Housebuilder Barratt Developments has revealed a further hit for cladding safety works after the Grenfell Tower disaster, taking its total annual bill to more than £80 million ($110.9 million).
The group said it is setting aside around another £30 million ($41.6 million) for remedial works in the second half, leading to a full-year provision of about £81 million ($112.3 million).
It added that it is liaising with owners, management companies, and expert engineers on assessments of buildings it constructed and the works needed to support leaseholders and residents.
However, despite the cladding provisions, the group said it is expecting annual underlying pre-tax profits to be marginally ahead of expectations for between £761 million ($1 billion) and £812 million ($1.1 billion) after an excellent past year.
Statutory pre-tax profits, after adjusted items of around £107 million ($148 million), are expected at the top end of market forecasts.
Barratt had already hiked its outlook in May after a strong start to 2021 thanks to Britain’s booming property market.
The firm’s latest cladding bill marks a steep rise on its earlier provision of £4.1 million ($5.7 million) for the second half put by in May.
At the time, it said its costs so far totalled £163.1 million ($221 million) since 2017–18 for remedial cladding work on developments.
Firms across the sector have been working to address potentially unsafe cladding on buildings following the 2017 Grenfell fire, but many leaseholders have been left on the hook for huge sums of money to pay for the work themselves.
Barratt said: “We recognise that the complex issues surrounding fire safety guidance are causing distress for affected home-owners across the country.
“We will continue to dedicate significant focus to this area, as founding signatories to the Building Safety Charter and active members of the Government’s Early Adopters Group, which is committed to protecting life by putting safety first ahead of all other building priorities.”
The company’s full-year update shows a bullish stance even as the housing market cools following the ending of full stamp duty relief on June 30.

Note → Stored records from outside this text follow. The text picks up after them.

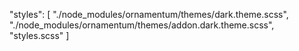 "styles": [
  "./node_modules/ornamentum/themes/dark.theme.scss",
  "./node_modules/ornamentum/themes/addon.dark.theme.scss",
  "styles.scss"
]
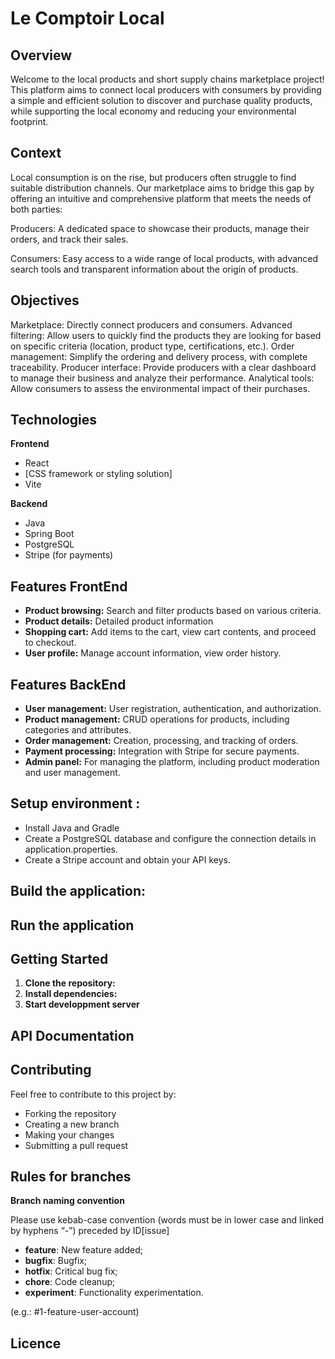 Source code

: # Le Comptoir Local

## Overview
Welcome to the local products and short supply chains marketplace project! This platform aims to connect local producers with consumers by providing a simple and efficient solution to discover and purchase quality products, while supporting the local economy and reducing your environmental footprint.

## Context
Local consumption is on the rise, but producers often struggle to find suitable distribution channels. Our marketplace aims to bridge this gap by offering an intuitive and comprehensive platform that meets the needs of both parties:

Producers: A dedicated space to showcase their products, manage their orders, and track their sales.

Consumers: Easy access to a wide range of local products, with advanced search tools and transparent information about the origin of products.

## Objectives
Marketplace: Directly connect producers and consumers.
Advanced filtering: Allow users to quickly find the products they are looking for based on specific criteria (location, product type, certifications, etc.).
Order management: Simplify the ordering and delivery process, with complete traceability.
Producer interface: Provide producers with a clear dashboard to manage their business and analyze their performance.
Analytical tools: Allow consumers to assess the environmental impact of their purchases.

## Technologies
**Frontend**
* React
* [CSS framework or styling solution]
* Vite

**Backend**
* Java
* Spring Boot
* PostgreSQL
* Stripe (for payments)

## Features FrontEnd
* **Product browsing:** Search and filter products based on various criteria.
* **Product details:** Detailed product information
* **Shopping cart:** Add items to the cart, view cart contents, and proceed to checkout.
* **User profile:** Manage account information, view order history.
  
## Features BackEnd
* **User management:** User registration, authentication, and authorization.
* **Product management:** CRUD operations for products, including categories and attributes.
* **Order management:** Creation, processing, and tracking of orders.
* **Payment processing:** Integration with Stripe for secure payments.
* **Admin panel:** For managing the platform, including product moderation and user management.

## Setup environment : 
- Install Java and Gradle
- Create a PostgreSQL database and configure the connection details in application.properties.
- Create a Stripe account and obtain your API keys.


## Build the application:

## Run the application


## Getting Started
1. **Clone the repository:**
2. **Install dependencies:**
3. **Start developpment server**

## API Documentation

## Contributing
Feel free to contribute to this project by:

- Forking the repository
- Creating a new branch
- Making your changes
- Submitting a pull request


## Rules for branches
**Branch naming convention**

Please use kebab-case convention (words must be in lower case and linked by hyphens “-”) preceded by ID[issue]
    
- **feature**: New feature added;
- **bugfix**: Bugfix;
- **hotfix**: Critical bug fix;
- **chore**: Code cleanup;
- **experiment**: Functionality experimentation.

(e.g.: #1-feature-user-account)

## Licence



   
  
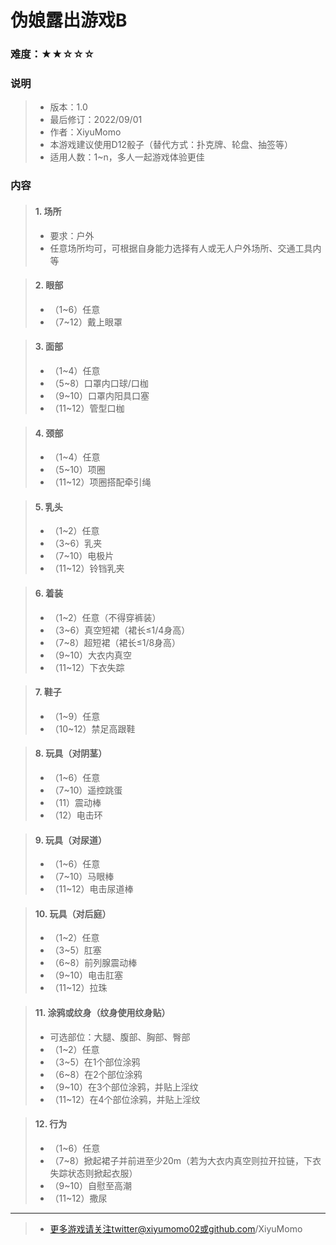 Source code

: # 伪娘露出游戏B

### 难度：★★☆☆☆

### 说明
> + 版本：1.0
> + 最后修订：2022/09/01
> + 作者：XiyuMomo
> + 本游戏建议使用D12骰子（替代方式：扑克牌、轮盘、抽签等）
> + 适用人数：1~n，多人一起游戏体验更佳

### 内容
> #### 1. 场所
> + 要求：户外
> + 任意场所均可，可根据自身能力选择有人或无人户外场所、交通工具内等

> #### 2. 眼部
> + （1~6）任意
> + （7~12）戴上眼罩

> #### 3. 面部
> + （1~4）任意
> + （5~8）口罩内口球/口枷
> + （9~10）口罩内阳具口塞
> + （11~12）管型口枷

> #### 4. 颈部
> + （1~4）任意
> + （5~10）项圈
> + （11~12）项圈搭配牵引绳

> #### 5. 乳头
> + （1~2）任意
> + （3~6）乳夹
> + （7~10）电极片
> + （11~12）铃铛乳夹

> #### 6. 着装
> + （1~2）任意（不得穿裤装）
> + （3~6）真空短裙（裙长≤1/4身高）
> + （7~8）超短裙（裙长≤1/8身高）
> + （9~10）大衣内真空
> + （11~12）下衣失踪

> #### 7. 鞋子
> + （1~9）任意
> + （10~12）禁足高跟鞋

> #### 8. 玩具（对阴茎）
> + （1~6）任意
> + （7~10）遥控跳蛋
> + （11）震动棒
> + （12）电击环

> #### 9. 玩具（对尿道）
> + （1~6）任意
> + （7~10）马眼棒
> + （11~12）电击尿道棒

> #### 10. 玩具（对后庭）
> + （1~2）任意
> + （3~5）肛塞
> + （6~8）前列腺震动棒
> + （9~10）电击肛塞
> + （11~12）拉珠

> #### 11. 涂鸦或纹身（纹身使用纹身贴）
> + 可选部位：大腿、腹部、胸部、臀部
> + （1~2）任意
> + （3~5）在1个部位涂鸦
> + （6~8）在2个部位涂鸦
> + （9~10）在3个部位涂鸦，并贴上淫纹
> + （11~12）在4个部位涂鸦，并贴上淫纹

> #### 12. 行为
> + （1~6）任意
> + （7~8）掀起裙子并前进至少20m（若为大衣内真空则拉开拉链，下衣失踪状态则掀起衣服）
> + （9~10）自慰至高潮
> + （11~12）撒尿
***
> + 更多游戏请关注twitter@xiyumomo02或github.com/XiyuMomo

A report from Halifax last week showed that house prices fell by 0.5 percent in June—the first decline since January, indicating that the peak for buyer demand may have passed.
But housebuilders have been optimistic over the outlook, with rivals such as Persimmon and Visry recently reporting continuing strong demand.
Barratt said it is sticking to its sales goals, having notched up 17,243 home completions in the year to June 30.
Chief executive David Thomas said: “Whilst these are still uncertain times, we enter the new financial year in a strong position and remain focused on our medium-term targets, including delivering 20,000 homes a year.”
Its private homes selling price rose to about £325,000 ($450,400) in the year, up from £310,600 ($430,450) the previous year.